Data excerpts:
■ ■ ■ ■ ■ ■ ■
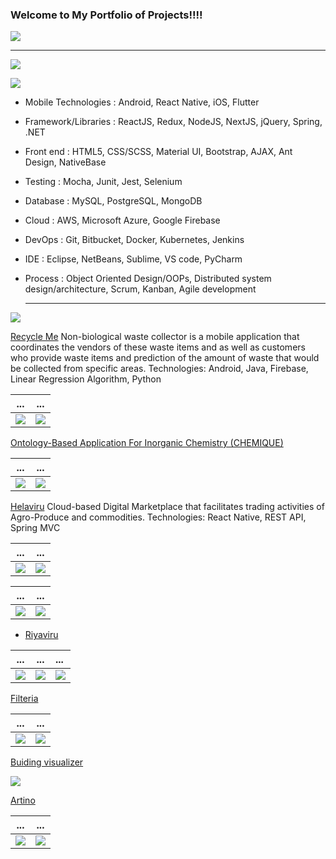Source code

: 

 
  ### Welcome to My Portfolio of Projects!!!!
![](images/rocket.gif) 

---

![](images/re5.gif) 


![](images/result.gif) 

- Mobile Technologies : Android, React Native, iOS, Flutter
- Framework/Libraries : ReactJS, Redux, NodeJS, NextJS, jQuery, Spring, .NET
- Front end : HTML5, CSS/SCSS, Material UI, Bootstrap, AJAX, Ant Design, NativeBase
- Testing : Mocha, Junit, Jest, Selenium
- Database : MySQL, PostgreSQL, MongoDB
- Cloud : AWS, Microsoft Azure, Google Firebase
- DevOps : Git, Bitbucket, Docker, Kubernetes, Jenkins
- IDE : Eclipse, NetBeans, Sublime, VS code, PyCharm
- Process : Object Oriented Design/OOPs, Distributed system design/architecture, Scrum, Kanban,
  Agile development
  
  ------
  
![](images/cu.gif) 
  
  
 [Recycle Me](https://github.com/yazyazz/RecycleMe/)
 Non-biological waste collector is a mobile application that coordinates the vendors of these waste items
 and as well as customers who provide waste items and prediction of the amount of waste that would be collected from specific areas. 
 Technologies: Android, Java, Firebase, Linear Regression Algorithm, Python

 ...                         |  ...
:-------------------------:|:-------------------------:
![](images/re1.png)|![](images/re2.png)

[Ontology-Based Application For Inorganic Chemistry (CHEMIQUE)](https://github.com/yazyazz/ChemiqueCOM3D/)
  
...                         |  ...
:-------------------------:|:-------------------------:
![](images/ch1.png)       |       ![](images/ch4.png)


[Helaviru](https://play.google.com/store/apps/details?id=com.helavirufarmermobi&hl=en_CA&gl=US/)
Cloud-based Digital Marketplace that facilitates trading activities of Agro-Produce and commodities.
  Technologies: React Native, REST API, Spring MVC


...                         |  ...
:-------------------------:|:-------------------------:
![](images/he.png)  |  ![](images/he1.png)

...                         |  ...
:-------------------------:|:-------------------------:
![](images/he2.png)  |  ![](images/he3.png)


- [Riyaviru](https://play.google.com/store/apps/details?id=com.riyaviru&hl=en_CA&gl=US/)

...                         |  ...                       |        ...
:-------------------------:|:-------------------------:|:------------------------
![](images/riyav1.png)|![](images/riyav2.png)|  ![](images/riyav3.png)


[Filteria](https://github.com/yazyazz/Cat-Filteria/)
  
...                         |  ...
:-------------------------:|:-------------------------:
![](images/filter1Potrait.png)  |  ![](images/filter2Potrait.png)


[Buiding visualizer](https://github.com/yazyazz/Mood_Beatz/)
  
![](images/histo.png)

[Artino](https://github.com/yazyazz/Artwork_App/)

...                         |  ...                       
:-------------------------:|:-------------------------:|
![](images/ar1.png)|![](images/ar2.png)|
■ ■ ■ ■ ■ ■ ■
Repeat each entry exactly. Pictures do not belong in the copy.

§ RESPONSE AREA
Source code

: 

 
  ### Welcome to My Portfolio of Projects!!!!
![](images/rocket.gif) 

---

![](images/re5.gif) 


![](images/result.gif) 

- Mobile Technologies : Android, React Native, iOS, Flutter
- Framework/Libraries : ReactJS, Redux, NodeJS, NextJS, jQuery, Spring, .NET
- Front end : HTML5, CSS/SCSS, Material UI, Bootstrap, AJAX, Ant Design, NativeBase
- Testing : Mocha, Junit, Jest, Selenium
- Database : MySQL, PostgreSQL, MongoDB
- Cloud : AWS, Microsoft Azure, Google Firebase
- DevOps : Git, Bitbucket, Docker, Kubernetes, Jenkins
- IDE : Eclipse, NetBeans, Sublime, VS code, PyCharm
- Process : Object Oriented Design/OOPs, Distributed system design/architecture, Scrum, Kanban,
  Agile development
  
  ------
  
![](images/cu.gif) 
  
  
 [Recycle Me](https://github.com/yazyazz/RecycleMe/)
 Non-biological waste collector is a mobile application that coordinates the vendors of these waste items
 and as well as customers who provide waste items and prediction of the amount of waste that would be collected from specific areas. 
 Technologies: Android, Java, Firebase, Linear Regression Algorithm, Python

 ...                         |  ...
:-------------------------:|:-------------------------:
![](images/re1.png)|![](images/re2.png)

[Ontology-Based Application For Inorganic Chemistry (CHEMIQUE)](https://github.com/yazyazz/ChemiqueCOM3D/)
  
...                         |  ...
:-------------------------:|:-------------------------:
![](images/ch1.png)       |       ![](images/ch4.png)


[Helaviru](https://play.google.com/store/apps/details?id=com.helavirufarmermobi&hl=en_CA&gl=US/)
Cloud-based Digital Marketplace that facilitates trading activities of Agro-Produce and commodities.
  Technologies: React Native, REST API, Spring MVC


...                         |  ...
:-------------------------:|:-------------------------:
![](images/he.png)  |  ![](images/he1.png)

...                         |  ...
:-------------------------:|:-------------------------:
![](images/he2.png)  |  ![](images/he3.png)


- [Riyaviru](https://play.google.com/store/apps/details?id=com.riyaviru&hl=en_CA&gl=US/)

...                         |  ...                       |        ...
:-------------------------:|:-------------------------:|:------------------------
![](images/riyav1.png)|![](images/riyav2.png)|  ![](images/riyav3.png)


[Filteria](https://github.com/yazyazz/Cat-Filteria/)
  
...                         |  ...
:-------------------------:|:-------------------------:
![](images/filter1Potrait.png)  |  ![](images/filter2Potrait.png)


[Buiding visualizer](https://github.com/yazyazz/Mood_Beatz/)
  
![](images/histo.png)

[Artino](https://github.com/yazyazz/Artwork_App/)

...                         |  ...                       
:-------------------------:|:-------------------------:|
![](images/ar1.png)|![](images/ar2.png)|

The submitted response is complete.